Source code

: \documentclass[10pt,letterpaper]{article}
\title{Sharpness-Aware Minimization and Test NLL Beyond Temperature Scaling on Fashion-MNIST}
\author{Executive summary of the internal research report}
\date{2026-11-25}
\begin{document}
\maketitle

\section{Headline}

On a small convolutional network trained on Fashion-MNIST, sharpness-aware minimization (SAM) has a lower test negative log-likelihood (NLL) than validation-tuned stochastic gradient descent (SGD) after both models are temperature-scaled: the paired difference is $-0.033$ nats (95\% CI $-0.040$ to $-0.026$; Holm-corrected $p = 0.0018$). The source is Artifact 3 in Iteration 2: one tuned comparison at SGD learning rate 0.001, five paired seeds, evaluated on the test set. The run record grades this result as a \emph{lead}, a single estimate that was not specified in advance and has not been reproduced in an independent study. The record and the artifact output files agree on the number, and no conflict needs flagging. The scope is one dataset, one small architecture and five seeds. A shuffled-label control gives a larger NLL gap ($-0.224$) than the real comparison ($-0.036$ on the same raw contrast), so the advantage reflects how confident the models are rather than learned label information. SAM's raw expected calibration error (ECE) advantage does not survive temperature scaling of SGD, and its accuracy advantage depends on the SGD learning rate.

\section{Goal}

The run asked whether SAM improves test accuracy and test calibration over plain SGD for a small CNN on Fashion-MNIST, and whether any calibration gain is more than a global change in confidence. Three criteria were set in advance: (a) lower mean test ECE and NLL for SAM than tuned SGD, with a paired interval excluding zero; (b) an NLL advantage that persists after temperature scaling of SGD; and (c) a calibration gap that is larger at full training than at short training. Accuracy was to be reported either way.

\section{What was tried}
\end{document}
┄┄┄┄┄┄┄┄┄┄┄┄┄┄┄┄┄┄┄┄
> _YOUR GOAL_:
Check each line of the entries above for the word "section". List the ones that have it.

> _TASK OUTPUT_:
\section{Headline}
\section{Goal}
\section{What was tried}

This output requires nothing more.